Segment Start: Source data

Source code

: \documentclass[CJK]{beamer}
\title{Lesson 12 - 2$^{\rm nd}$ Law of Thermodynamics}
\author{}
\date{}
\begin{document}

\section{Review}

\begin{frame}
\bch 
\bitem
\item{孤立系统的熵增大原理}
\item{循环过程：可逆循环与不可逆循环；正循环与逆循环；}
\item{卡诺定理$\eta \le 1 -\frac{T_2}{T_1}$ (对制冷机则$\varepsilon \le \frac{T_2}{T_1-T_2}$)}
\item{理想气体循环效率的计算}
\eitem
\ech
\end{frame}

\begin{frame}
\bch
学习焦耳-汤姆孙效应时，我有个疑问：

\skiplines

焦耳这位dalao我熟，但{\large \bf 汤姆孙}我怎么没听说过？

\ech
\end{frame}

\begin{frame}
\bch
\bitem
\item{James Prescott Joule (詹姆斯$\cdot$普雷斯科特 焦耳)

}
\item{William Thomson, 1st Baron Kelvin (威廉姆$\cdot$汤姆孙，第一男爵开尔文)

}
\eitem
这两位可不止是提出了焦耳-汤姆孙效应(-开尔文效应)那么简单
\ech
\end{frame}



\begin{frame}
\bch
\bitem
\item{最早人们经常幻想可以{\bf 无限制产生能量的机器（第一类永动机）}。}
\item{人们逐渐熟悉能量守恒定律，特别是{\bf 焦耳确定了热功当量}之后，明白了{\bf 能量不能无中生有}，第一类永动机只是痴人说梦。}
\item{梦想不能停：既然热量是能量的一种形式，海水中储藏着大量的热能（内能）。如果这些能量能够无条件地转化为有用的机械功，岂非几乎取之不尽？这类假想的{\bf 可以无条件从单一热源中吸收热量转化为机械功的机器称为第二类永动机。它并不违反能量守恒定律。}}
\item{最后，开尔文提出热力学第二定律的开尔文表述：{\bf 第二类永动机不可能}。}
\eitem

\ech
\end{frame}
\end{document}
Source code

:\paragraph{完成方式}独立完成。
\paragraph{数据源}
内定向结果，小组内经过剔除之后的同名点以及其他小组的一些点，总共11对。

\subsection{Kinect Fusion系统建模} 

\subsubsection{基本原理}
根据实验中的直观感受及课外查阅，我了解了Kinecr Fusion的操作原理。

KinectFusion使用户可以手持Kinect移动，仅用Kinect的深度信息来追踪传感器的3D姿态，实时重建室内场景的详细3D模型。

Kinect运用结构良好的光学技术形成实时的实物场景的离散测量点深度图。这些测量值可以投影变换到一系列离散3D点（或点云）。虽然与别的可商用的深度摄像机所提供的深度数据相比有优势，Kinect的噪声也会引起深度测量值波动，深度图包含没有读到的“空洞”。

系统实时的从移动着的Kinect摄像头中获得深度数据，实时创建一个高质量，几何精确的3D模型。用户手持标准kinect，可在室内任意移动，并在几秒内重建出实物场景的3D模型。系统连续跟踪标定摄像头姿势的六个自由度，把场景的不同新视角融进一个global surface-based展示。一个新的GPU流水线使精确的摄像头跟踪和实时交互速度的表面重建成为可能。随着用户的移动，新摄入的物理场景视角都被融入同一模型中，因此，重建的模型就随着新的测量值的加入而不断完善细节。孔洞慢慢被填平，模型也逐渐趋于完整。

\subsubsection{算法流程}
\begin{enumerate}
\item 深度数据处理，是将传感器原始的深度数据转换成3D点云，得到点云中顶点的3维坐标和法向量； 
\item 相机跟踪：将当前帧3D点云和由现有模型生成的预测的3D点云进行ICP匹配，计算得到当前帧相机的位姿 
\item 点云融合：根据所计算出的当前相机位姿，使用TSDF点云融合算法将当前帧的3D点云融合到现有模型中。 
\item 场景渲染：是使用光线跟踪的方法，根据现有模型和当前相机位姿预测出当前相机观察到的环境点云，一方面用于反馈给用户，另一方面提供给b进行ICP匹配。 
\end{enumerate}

Segment End: Source data

» **What you will do**
Transcribe every record. Match each line exactly.

» **Result**
Source code

: \documentclass[CJK]{beamer}
\title{Lesson 12 - 2$^{\rm nd}$ Law of Thermodynamics}
\author{}
\date{}
\begin{document}

\section{Review}

\begin{frame}
\bch 
\bitem
\item{孤立系统的熵增大原理}
\item{循环过程：可逆循环与不可逆循环；正循环与逆循环；}
\item{卡诺定理$\eta \le 1 -\frac{T_2}{T_1}$ (对制冷机则$\varepsilon \le \frac{T_2}{T_1-T_2}$)}
\item{理想气体循环效率的计算}
\eitem
\ech
\end{frame}

\begin{frame}
\bch
学习焦耳-汤姆孙效应时，我有个疑问：

\skiplines

焦耳这位dalao我熟，但{\large \bf 汤姆孙}我怎么没听说过？

\ech
\end{frame}

\begin{frame}
\bch
\bitem
\item{James Prescott Joule (詹姆斯$\cdot$普雷斯科特 焦耳)

}
\item{William Thomson, 1st Baron Kelvin (威廉姆$\cdot$汤姆孙，第一男爵开尔文)

}
\eitem
这两位可不止是提出了焦耳-汤姆孙效应(-开尔文效应)那么简单
\ech
\end{frame}



\begin{frame}
\bch
\bitem
\item{最早人们经常幻想可以{\bf 无限制产生能量的机器（第一类永动机）}。}
\item{人们逐渐熟悉能量守恒定律，特别是{\bf 焦耳确定了热功当量}之后，明白了{\bf 能量不能无中生有}，第一类永动机只是痴人说梦。}
\item{梦想不能停：既然热量是能量的一种形式，海水中储藏着大量的热能（内能）。如果这些能量能够无条件地转化为有用的机械功，岂非几乎取之不尽？这类假想的{\bf 可以无条件从单一热源中吸收热量转化为机械功的机器称为第二类永动机。它并不违反能量守恒定律。}}
\item{最后，开尔文提出热力学第二定律的开尔文表述：{\bf 第二类永动机不可能}。}
\eitem

\ech
\end{frame}
\end{document}
Source code

:\paragraph{完成方式}独立完成。
\paragraph{数据源}
内定向结果，小组内经过剔除之后的同名点以及其他小组的一些点，总共11对。

\subsection{Kinect Fusion系统建模} 

\subsubsection{基本原理}
根据实验中的直观感受及课外查阅，我了解了Kinecr Fusion的操作原理。

KinectFusion使用户可以手持Kinect移动，仅用Kinect的深度信息来追踪传感器的3D姿态，实时重建室内场景的详细3D模型。

Kinect运用结构良好的光学技术形成实时的实物场景的离散测量点深度图。这些测量值可以投影变换到一系列离散3D点（或点云）。虽然与别的可商用的深度摄像机所提供的深度数据相比有优势，Kinect的噪声也会引起深度测量值波动，深度图包含没有读到的“空洞”。

系统实时的从移动着的Kinect摄像头中获得深度数据，实时创建一个高质量，几何精确的3D模型。用户手持标准kinect，可在室内任意移动，并在几秒内重建出实物场景的3D模型。系统连续跟踪标定摄像头姿势的六个自由度，把场景的不同新视角融进一个global surface-based展示。一个新的GPU流水线使精确的摄像头跟踪和实时交互速度的表面重建成为可能。随着用户的移动，新摄入的物理场景视角都被融入同一模型中，因此，重建的模型就随着新的测量值的加入而不断完善细节。孔洞慢慢被填平，模型也逐渐趋于完整。

\subsubsection{算法流程}
\begin{enumerate}
\item 深度数据处理，是将传感器原始的深度数据转换成3D点云，得到点云中顶点的3维坐标和法向量； 
\item 相机跟踪：将当前帧3D点云和由现有模型生成的预测的3D点云进行ICP匹配，计算得到当前帧相机的位姿 
\item 点云融合：根据所计算出的当前相机位姿，使用TSDF点云融合算法将当前帧的3D点云融合到现有模型中。 
\item 场景渲染：是使用光线跟踪的方法，根据现有模型和当前相机位姿预测出当前相机观察到的环境点云，一方面用于反馈给用户，另一方面提供给b进行ICP匹配。 
\end{enumerate}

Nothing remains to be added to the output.